• **Task directions**
Below is a listing. Output every line of it exactly.

• **Data extract**
══════════

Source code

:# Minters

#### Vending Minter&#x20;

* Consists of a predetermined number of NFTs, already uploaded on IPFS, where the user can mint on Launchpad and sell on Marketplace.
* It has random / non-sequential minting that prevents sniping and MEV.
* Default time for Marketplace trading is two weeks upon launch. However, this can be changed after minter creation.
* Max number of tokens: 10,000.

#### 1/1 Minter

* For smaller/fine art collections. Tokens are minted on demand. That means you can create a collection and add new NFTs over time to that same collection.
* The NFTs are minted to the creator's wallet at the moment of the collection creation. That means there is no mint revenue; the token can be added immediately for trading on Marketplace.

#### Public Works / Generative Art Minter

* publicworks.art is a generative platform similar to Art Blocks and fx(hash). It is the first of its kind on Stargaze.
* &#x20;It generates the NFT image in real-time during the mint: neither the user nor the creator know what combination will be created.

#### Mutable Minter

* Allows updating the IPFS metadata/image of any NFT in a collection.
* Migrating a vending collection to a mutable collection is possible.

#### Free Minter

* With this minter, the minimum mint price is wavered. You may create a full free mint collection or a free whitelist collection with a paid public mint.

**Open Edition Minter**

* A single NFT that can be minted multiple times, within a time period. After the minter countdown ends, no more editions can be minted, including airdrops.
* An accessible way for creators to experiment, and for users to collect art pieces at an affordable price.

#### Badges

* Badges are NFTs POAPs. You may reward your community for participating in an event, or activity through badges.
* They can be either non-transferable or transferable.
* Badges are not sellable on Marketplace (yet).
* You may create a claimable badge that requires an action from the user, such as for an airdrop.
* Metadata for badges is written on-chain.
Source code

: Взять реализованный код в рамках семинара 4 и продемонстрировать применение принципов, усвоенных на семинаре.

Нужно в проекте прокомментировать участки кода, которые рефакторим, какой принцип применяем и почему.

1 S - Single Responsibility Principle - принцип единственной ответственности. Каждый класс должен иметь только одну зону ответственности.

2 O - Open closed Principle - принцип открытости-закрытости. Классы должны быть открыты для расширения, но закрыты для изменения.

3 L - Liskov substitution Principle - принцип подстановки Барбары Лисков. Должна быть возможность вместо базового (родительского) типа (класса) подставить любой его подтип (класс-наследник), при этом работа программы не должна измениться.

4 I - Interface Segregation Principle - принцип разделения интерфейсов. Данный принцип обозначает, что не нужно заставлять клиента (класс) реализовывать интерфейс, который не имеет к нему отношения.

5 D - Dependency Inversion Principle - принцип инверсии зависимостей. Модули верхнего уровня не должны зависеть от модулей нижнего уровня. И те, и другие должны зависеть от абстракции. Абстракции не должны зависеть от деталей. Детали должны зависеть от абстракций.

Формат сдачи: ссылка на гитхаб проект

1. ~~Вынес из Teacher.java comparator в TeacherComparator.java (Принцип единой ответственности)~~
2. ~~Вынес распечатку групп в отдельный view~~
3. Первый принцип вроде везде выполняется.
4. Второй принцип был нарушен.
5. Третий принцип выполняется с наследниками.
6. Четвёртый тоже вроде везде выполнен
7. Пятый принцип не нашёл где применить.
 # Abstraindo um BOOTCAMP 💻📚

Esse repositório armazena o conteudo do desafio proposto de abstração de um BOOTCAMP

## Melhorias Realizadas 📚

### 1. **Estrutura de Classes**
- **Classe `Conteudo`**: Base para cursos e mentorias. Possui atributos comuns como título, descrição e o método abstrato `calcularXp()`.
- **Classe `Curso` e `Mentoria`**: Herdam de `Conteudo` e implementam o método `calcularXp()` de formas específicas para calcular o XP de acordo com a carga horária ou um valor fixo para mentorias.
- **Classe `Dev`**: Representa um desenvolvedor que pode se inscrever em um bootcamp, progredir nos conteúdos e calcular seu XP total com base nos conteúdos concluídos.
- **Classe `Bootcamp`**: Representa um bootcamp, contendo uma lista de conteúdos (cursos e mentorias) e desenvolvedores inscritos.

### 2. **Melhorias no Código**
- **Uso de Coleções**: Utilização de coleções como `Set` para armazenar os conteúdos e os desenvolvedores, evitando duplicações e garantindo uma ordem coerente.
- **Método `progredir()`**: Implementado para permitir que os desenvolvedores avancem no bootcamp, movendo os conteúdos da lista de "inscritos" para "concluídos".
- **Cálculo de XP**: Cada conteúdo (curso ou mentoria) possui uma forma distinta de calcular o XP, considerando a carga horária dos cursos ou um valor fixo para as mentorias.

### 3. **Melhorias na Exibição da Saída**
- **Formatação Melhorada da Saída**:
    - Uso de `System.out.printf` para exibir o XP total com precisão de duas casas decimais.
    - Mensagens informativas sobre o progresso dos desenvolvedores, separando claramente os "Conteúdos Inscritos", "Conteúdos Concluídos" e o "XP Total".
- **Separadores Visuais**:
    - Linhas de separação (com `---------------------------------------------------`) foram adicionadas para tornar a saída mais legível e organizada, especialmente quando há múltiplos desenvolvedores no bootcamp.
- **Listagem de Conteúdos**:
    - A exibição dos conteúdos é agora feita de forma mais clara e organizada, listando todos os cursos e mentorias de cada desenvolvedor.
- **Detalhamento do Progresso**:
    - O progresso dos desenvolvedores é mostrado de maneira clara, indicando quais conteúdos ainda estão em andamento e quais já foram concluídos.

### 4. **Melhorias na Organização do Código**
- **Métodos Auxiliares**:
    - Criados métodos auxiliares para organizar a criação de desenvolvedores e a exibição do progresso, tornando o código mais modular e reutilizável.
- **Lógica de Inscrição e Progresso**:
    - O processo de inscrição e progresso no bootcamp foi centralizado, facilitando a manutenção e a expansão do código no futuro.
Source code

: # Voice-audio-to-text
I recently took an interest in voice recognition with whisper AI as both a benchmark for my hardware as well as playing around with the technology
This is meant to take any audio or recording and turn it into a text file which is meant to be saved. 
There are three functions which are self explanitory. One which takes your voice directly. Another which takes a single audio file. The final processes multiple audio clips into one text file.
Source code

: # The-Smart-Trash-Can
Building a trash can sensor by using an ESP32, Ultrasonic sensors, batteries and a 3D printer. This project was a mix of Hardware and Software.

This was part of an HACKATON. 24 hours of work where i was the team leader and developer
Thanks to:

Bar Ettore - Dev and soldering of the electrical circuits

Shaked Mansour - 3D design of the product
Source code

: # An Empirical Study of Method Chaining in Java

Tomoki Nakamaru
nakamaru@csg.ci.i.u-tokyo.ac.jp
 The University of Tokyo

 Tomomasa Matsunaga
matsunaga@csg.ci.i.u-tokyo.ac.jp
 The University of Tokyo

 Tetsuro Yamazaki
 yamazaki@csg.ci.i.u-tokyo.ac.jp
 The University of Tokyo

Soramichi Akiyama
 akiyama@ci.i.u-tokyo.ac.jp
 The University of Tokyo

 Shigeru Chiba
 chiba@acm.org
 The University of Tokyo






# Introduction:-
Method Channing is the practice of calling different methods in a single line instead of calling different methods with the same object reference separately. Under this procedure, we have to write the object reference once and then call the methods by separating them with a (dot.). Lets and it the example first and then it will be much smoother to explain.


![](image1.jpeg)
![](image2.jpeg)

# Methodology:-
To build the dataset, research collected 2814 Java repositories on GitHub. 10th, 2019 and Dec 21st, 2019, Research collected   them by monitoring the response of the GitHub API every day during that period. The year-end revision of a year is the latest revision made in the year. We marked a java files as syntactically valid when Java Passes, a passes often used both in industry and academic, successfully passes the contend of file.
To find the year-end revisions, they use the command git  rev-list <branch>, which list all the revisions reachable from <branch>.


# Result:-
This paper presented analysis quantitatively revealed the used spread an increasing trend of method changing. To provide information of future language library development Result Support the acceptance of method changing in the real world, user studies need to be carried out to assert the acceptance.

══════════

• **Response**
Source code

:# Minters

#### Vending Minter&#x20;

* Consists of a predetermined number of NFTs, already uploaded on IPFS, where the user can mint on Launchpad and sell on Marketplace.
* It has random / non-sequential minting that prevents sniping and MEV.
* Default time for Marketplace trading is two weeks upon launch. However, this can be changed after minter creation.
* Max number of tokens: 10,000.

#### 1/1 Minter

* For smaller/fine art collections. Tokens are minted on demand. That means you can create a collection and add new NFTs over time to that same collection.
* The NFTs are minted to the creator's wallet at the moment of the collection creation. That means there is no mint revenue; the token can be added immediately for trading on Marketplace.

#### Public Works / Generative Art Minter

* publicworks.art is a generative platform similar to Art Blocks and fx(hash). It is the first of its kind on Stargaze.
* &#x20;It generates the NFT image in real-time during the mint: neither the user nor the creator know what combination will be created.

#### Mutable Minter

* Allows updating the IPFS metadata/image of any NFT in a collection.
* Migrating a vending collection to a mutable collection is possible.

#### Free Minter

* With this minter, the minimum mint price is wavered. You may create a full free mint collection or a free whitelist collection with a paid public mint.

**Open Edition Minter**

* A single NFT that can be minted multiple times, within a time period. After the minter countdown ends, no more editions can be minted, including airdrops.
* An accessible way for creators to experiment, and for users to collect art pieces at an affordable price.

#### Badges

* Badges are NFTs POAPs. You may reward your community for participating in an event, or activity through badges.
* They can be either non-transferable or transferable.
* Badges are not sellable on Marketplace (yet).
* You may create a claimable badge that requires an action from the user, such as for an airdrop.
* Metadata for badges is written on-chain.
Source code

: Взять реализованный код в рамках семинара 4 и продемонстрировать применение принципов, усвоенных на семинаре.

Нужно в проекте прокомментировать участки кода, которые рефакторим, какой принцип применяем и почему.

1 S - Single Responsibility Principle - принцип единственной ответственности. Каждый класс должен иметь только одну зону ответственности.

2 O - Open closed Principle - принцип открытости-закрытости. Классы должны быть открыты для расширения, но закрыты для изменения.

3 L - Liskov substitution Principle - принцип подстановки Барбары Лисков. Должна быть возможность вместо базового (родительского) типа (класса) подставить любой его подтип (класс-наследник), при этом работа программы не должна измениться.

4 I - Interface Segregation Principle - принцип разделения интерфейсов. Данный принцип обозначает, что не нужно заставлять клиента (класс) реализовывать интерфейс, который не имеет к нему отношения.

5 D - Dependency Inversion Principle - принцип инверсии зависимостей. Модули верхнего уровня не должны зависеть от модулей нижнего уровня. И те, и другие должны зависеть от абстракции. Абстракции не должны зависеть от деталей. Детали должны зависеть от абстракций.

Формат сдачи: ссылка на гитхаб проект

1. ~~Вынес из Teacher.java comparator в TeacherComparator.java (Принцип единой ответственности)~~
2. ~~Вынес распечатку групп в отдельный view~~
3. Первый принцип вроде везде выполняется.
4. Второй принцип был нарушен.
5. Третий принцип выполняется с наследниками.
6. Четвёртый тоже вроде везде выполнен
7. Пятый принцип не нашёл где применить.
 # Abstraindo um BOOTCAMP 💻📚

Esse repositório armazena o conteudo do desafio proposto de abstração de um BOOTCAMP

## Melhorias Realizadas 📚

### 1. **Estrutura de Classes**
- **Classe `Conteudo`**: Base para cursos e mentorias. Possui atributos comuns como título, descrição e o método abstrato `calcularXp()`.
- **Classe `Curso` e `Mentoria`**: Herdam de `Conteudo` e implementam o método `calcularXp()` de formas específicas para calcular o XP de acordo com a carga horária ou um valor fixo para mentorias.
- **Classe `Dev`**: Representa um desenvolvedor que pode se inscrever em um bootcamp, progredir nos conteúdos e calcular seu XP total com base nos conteúdos concluídos.
- **Classe `Bootcamp`**: Representa um bootcamp, contendo uma lista de conteúdos (cursos e mentorias) e desenvolvedores inscritos.

### 2. **Melhorias no Código**
- **Uso de Coleções**: Utilização de coleções como `Set` para armazenar os conteúdos e os desenvolvedores, evitando duplicações e garantindo uma ordem coerente.
- **Método `progredir()`**: Implementado para permitir que os desenvolvedores avancem no bootcamp, movendo os conteúdos da lista de "inscritos" para "concluídos".
- **Cálculo de XP**: Cada conteúdo (curso ou mentoria) possui uma forma distinta de calcular o XP, considerando a carga horária dos cursos ou um valor fixo para as mentorias.

### 3. **Melhorias na Exibição da Saída**
- **Formatação Melhorada da Saída**:
    - Uso de `System.out.printf` para exibir o XP total com precisão de duas casas decimais.
    - Mensagens informativas sobre o progresso dos desenvolvedores, separando claramente os "Conteúdos Inscritos", "Conteúdos Concluídos" e o "XP Total".
- **Separadores Visuais**:
    - Linhas de separação (com `---------------------------------------------------`) foram adicionadas para tornar a saída mais legível e organizada, especialmente quando há múltiplos desenvolvedores no bootcamp.
- **Listagem de Conteúdos**:
    - A exibição dos conteúdos é agora feita de forma mais clara e organizada, listando todos os cursos e mentorias de cada desenvolvedor.
- **Detalhamento do Progresso**:
    - O progresso dos desenvolvedores é mostrado de maneira clara, indicando quais conteúdos ainda estão em andamento e quais já foram concluídos.

### 4. **Melhorias na Organização do Código**
- **Métodos Auxiliares**:
    - Criados métodos auxiliares para organizar a criação de desenvolvedores e a exibição do progresso, tornando o código mais modular e reutilizável.
- **Lógica de Inscrição e Progresso**:
    - O processo de inscrição e progresso no bootcamp foi centralizado, facilitando a manutenção e a expansão do código no futuro.
Source code

: # Voice-audio-to-text
I recently took an interest in voice recognition with whisper AI as both a benchmark for my hardware as well as playing around with the technology
This is meant to take any audio or recording and turn it into a text file which is meant to be saved. 
There are three functions which are self explanitory. One which takes your voice directly. Another which takes a single audio file. The final processes multiple audio clips into one text file.
Source code

: # The-Smart-Trash-Can
Building a trash can sensor by using an ESP32, Ultrasonic sensors, batteries and a 3D printer. This project was a mix of Hardware and Software.

This was part of an HACKATON. 24 hours of work where i was the team leader and developer
Thanks to:

Bar Ettore - Dev and soldering of the electrical circuits

Shaked Mansour - 3D design of the product
Source code

: # An Empirical Study of Method Chaining in Java

Tomoki Nakamaru
nakamaru@csg.ci.i.u-tokyo.ac.jp
 The University of Tokyo

 Tomomasa Matsunaga
matsunaga@csg.ci.i.u-tokyo.ac.jp
 The University of Tokyo

 Tetsuro Yamazaki
 yamazaki@csg.ci.i.u-tokyo.ac.jp
 The University of Tokyo

Soramichi Akiyama
 akiyama@ci.i.u-tokyo.ac.jp
 The University of Tokyo

 Shigeru Chiba
 chiba@acm.org
 The University of Tokyo






# Introduction:-
Method Channing is the practice of calling different methods in a single line instead of calling different methods with the same object reference separately. Under this procedure, we have to write the object reference once and then call the methods by separating them with a (dot.). Lets and it the example first and then it will be much smoother to explain.


![](image1.jpeg)
![](image2.jpeg)

# Methodology:-
To build the dataset, research collected 2814 Java repositories on GitHub. 10th, 2019 and Dec 21st, 2019, Research collected   them by monitoring the response of the GitHub API every day during that period. The year-end revision of a year is the latest revision made in the year. We marked a java files as syntactically valid when Java Passes, a passes often used both in industry and academic, successfully passes the contend of file.
To find the year-end revisions, they use the command git  rev-list <branch>, which list all the revisions reachable from <branch>.


# Result:-
This paper presented analysis quantitatively revealed the used spread an increasing trend of method changing. To provide information of future language library development Result Support the acceptance of method changing in the real world, user studies need to be carried out to assert the acceptance.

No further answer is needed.